Lost Baby Love -- Something that subtly dates ZPG to feel somewhat old fashioned, is the overwhelming desire the characters have for bearing (real) children. Roe v. Wade is still a year away. Since ZPG, four more decades of feminism told women they don't need to be mothers. Four decades of industrialized abortion have reduced pregnancy and unborn babies to "unviable tissue." All this has trivialized babies down to a lifestyle option, like taking up golf or getting a dog. You do, you don't, no big deal. Within that context of the "modern" ambivalence to babies, the story's obsessive passion for babies seems oddly melodramatic.

The Glutton Show -- One curious scene in ZPG depicts a movie theater in which viewers watch footage of lavish picnics or sumptuous holiday feasts (from the 60s). Overlaying the visuals is a bedding track of pig snorts and grunting. The female narrator intones socialist criticisms about people eating their fill while half of the world was still hungry, etc. etc. Shame on them. There is a parallel scene in 1984 in which a movie audience is whipped up to hate Goldstein. They shout angry epithets at the screen. In ZPG, the audience is less ideologically pure. The viewers are not so much angry or disgusted with the filmed feasts, as they seem entranced or envious. State propaganda was becoming food porn.
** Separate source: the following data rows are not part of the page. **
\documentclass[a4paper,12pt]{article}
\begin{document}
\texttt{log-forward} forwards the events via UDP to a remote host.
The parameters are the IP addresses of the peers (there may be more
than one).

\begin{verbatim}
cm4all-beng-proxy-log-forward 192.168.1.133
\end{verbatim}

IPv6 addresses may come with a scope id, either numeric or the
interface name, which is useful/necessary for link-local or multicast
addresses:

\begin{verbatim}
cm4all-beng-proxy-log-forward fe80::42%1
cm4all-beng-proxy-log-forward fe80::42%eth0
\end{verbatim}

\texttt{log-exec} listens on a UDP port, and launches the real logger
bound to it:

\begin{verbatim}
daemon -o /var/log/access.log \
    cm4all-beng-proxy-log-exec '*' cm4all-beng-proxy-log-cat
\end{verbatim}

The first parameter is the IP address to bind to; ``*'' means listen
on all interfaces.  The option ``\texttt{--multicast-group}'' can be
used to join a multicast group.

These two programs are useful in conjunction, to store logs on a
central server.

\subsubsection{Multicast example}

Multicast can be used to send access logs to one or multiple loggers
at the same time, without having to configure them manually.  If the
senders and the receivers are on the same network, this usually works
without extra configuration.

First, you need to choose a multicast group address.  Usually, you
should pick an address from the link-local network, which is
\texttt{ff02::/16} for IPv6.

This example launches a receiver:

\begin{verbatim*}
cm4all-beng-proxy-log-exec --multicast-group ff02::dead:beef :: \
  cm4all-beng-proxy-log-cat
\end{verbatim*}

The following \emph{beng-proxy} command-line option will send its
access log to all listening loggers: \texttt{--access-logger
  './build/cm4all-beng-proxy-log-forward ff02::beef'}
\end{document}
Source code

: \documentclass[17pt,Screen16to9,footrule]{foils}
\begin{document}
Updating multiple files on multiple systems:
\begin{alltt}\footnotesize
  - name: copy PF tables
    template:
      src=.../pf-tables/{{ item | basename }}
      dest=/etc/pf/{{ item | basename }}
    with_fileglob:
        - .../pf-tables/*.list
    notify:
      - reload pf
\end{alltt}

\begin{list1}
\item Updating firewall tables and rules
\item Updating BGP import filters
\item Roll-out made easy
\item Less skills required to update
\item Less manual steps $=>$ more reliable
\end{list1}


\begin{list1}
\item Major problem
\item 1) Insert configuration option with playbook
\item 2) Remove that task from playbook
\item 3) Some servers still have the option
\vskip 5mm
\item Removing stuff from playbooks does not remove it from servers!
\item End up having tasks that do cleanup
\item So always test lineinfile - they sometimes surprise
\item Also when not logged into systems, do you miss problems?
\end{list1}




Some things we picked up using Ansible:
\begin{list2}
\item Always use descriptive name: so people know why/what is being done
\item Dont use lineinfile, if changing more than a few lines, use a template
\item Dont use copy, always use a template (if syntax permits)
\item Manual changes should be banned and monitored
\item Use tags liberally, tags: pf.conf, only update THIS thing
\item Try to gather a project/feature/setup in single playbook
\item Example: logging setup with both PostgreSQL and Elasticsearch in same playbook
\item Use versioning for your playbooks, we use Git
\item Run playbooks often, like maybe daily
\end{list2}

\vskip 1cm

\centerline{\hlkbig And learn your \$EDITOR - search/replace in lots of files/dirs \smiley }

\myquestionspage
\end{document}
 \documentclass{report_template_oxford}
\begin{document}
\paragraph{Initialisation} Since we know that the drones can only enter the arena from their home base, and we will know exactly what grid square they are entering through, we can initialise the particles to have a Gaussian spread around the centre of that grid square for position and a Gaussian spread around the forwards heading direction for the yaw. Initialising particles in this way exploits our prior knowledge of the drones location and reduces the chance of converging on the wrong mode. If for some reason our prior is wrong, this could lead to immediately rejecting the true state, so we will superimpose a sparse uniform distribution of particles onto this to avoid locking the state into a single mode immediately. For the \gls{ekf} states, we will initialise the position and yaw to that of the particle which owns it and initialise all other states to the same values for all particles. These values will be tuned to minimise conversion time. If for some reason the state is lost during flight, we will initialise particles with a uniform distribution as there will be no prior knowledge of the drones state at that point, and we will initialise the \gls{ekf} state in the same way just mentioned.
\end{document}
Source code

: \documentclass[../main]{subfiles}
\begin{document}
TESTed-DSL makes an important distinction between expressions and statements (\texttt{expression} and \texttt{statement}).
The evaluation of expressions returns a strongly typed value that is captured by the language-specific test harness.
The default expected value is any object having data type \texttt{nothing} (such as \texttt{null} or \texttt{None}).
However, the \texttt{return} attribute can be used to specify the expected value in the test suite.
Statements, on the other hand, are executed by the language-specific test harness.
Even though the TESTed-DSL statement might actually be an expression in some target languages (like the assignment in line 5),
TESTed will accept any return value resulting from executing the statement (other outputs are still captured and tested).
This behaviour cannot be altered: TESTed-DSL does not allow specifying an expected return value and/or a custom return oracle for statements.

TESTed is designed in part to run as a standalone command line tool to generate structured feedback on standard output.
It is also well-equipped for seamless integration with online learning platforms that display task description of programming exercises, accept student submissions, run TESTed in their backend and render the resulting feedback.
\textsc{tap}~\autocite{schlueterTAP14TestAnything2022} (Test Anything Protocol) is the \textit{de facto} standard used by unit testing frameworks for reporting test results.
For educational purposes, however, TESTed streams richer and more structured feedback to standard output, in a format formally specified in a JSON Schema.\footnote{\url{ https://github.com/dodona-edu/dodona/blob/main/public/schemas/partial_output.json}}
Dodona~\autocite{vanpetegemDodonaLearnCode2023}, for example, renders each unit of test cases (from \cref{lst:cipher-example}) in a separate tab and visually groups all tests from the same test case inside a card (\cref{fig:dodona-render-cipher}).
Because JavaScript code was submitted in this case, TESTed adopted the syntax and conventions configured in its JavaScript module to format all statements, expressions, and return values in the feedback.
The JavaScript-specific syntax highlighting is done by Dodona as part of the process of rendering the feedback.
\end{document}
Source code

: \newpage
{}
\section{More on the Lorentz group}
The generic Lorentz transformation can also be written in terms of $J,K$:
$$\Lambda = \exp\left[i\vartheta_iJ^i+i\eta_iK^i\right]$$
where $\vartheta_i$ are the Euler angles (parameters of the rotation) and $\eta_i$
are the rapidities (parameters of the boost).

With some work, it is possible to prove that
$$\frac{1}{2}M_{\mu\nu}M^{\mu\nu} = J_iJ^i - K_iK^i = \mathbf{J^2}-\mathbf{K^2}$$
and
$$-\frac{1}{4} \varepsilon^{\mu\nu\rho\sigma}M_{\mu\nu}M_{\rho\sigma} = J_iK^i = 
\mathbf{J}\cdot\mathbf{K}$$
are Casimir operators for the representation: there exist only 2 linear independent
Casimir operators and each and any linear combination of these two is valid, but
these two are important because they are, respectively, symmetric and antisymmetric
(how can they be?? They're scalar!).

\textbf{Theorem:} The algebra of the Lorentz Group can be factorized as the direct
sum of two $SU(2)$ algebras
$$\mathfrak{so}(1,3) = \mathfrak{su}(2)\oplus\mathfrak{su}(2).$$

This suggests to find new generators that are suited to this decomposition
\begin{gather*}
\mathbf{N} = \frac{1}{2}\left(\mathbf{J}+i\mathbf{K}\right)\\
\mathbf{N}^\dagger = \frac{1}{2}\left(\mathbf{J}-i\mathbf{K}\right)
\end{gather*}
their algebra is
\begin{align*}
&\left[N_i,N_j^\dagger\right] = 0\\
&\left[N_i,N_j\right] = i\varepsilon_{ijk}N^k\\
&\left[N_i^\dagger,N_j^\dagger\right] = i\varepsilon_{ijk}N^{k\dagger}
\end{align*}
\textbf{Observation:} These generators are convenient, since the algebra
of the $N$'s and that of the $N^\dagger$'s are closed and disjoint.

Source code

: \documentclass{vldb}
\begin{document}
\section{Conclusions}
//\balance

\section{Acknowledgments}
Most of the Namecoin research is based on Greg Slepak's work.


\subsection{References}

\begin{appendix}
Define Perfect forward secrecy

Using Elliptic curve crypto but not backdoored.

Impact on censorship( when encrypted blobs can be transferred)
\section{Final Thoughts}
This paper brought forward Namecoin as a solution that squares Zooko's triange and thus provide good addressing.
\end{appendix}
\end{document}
Grim Thunderbirds -- If the flying announcement orb and the hover jet that brings the dome of death reminded viewers of Gerry and Sylvia Anderson's work, they would be right. Special effects man, Derek Meddings, did the model work for ZPG. He also did special effects work for the Anderson's earlier works, such as: Stingray, Fireball XL-5, and Thunderbirds.

Bottom line? ZPG is an obscure indie sci-fi that is better than it's low budget might suggest. Granted, the acting is hit-or-miss. Sometimes they're oddly wooden. Other times they believable. The "action" is mild by modern tastes. (nothing explodes) The mood and atmosphere are effective. Some of the cinematography shows some artistic flair. The story is rich enough in layers of commentary with an Orwellian spin, that it rises above being a mere preachy environmental rant. ZPG is worth checking out. It would make a great first film in a double feature with Silent Running.

3 comments:

Randall Landers said...

You tied this is with SILENT RUNNINGS, and that's perfectly fair. But I also like to think of it as tied in to SOYLENT GREEN, especially with the synthetic food aspect. All three are disturbing views of the future, one that we can work to avoid.

Nightowl said...

Randall. Good point. Since I haven't gotten to Soylent Green yet, I didn't mention it. But, you're quite right. The three would make a good (if grim) triple feature.

Kevin said...

This might be a good prequel to Logans Run, for after the 30 years of no kids...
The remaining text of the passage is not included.